__What you should do__. Wherever a line of the data contains "section", copy that line.

__Dataset records__.
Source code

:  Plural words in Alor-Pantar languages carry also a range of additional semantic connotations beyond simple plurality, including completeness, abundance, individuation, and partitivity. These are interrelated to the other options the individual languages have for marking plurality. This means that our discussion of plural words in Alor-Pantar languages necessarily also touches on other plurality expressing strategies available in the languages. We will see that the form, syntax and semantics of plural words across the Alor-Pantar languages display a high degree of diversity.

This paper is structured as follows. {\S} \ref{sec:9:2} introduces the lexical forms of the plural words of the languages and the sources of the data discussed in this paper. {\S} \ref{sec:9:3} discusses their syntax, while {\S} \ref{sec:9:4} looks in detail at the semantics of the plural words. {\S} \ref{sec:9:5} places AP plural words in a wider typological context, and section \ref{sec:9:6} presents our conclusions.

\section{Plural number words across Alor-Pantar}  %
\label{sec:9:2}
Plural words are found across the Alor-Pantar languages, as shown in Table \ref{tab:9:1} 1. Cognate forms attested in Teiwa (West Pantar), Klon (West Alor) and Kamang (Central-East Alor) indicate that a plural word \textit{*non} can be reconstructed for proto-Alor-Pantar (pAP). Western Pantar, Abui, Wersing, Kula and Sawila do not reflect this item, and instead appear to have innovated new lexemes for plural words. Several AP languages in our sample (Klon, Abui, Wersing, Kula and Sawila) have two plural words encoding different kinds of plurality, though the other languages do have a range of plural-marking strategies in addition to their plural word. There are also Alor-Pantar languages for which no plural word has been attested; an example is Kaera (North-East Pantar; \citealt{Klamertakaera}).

__Answer for this exercise__.
This paper is structured as follows. {\S} \ref{sec:9:2} introduces the lexical forms of the plural words of the languages and the sources of the data discussed in this paper. {\S} \ref{sec:9:3} discusses their syntax, while {\S} \ref{sec:9:4} looks in detail at the semantics of the plural words. {\S} \ref{sec:9:5} places AP plural words in a wider typological context, and section \ref{sec:9:6} presents our conclusions.
\section{Plural number words across Alor-Pantar}  %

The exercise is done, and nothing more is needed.